───── EXERCISE INPUTS ─────

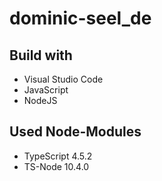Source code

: # dominic-seel_de

## Build with

+ Visual Studio Code
+ JavaScript
+ NodeJS

## Used Node-Modules

+ TypeScript 4.5.2
+ TS-Node 10.4.0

─────

### YOUR GOAL
Write out exactly the lines that run from the one containing "Visual Studio Code" to the end of the records, both end lines included.

### OUTPUT OF THE TASK
+ Visual Studio Code
+ JavaScript
+ NodeJS

## Used Node-Modules

+ TypeScript 4.5.2
+ TS-Node 10.4.0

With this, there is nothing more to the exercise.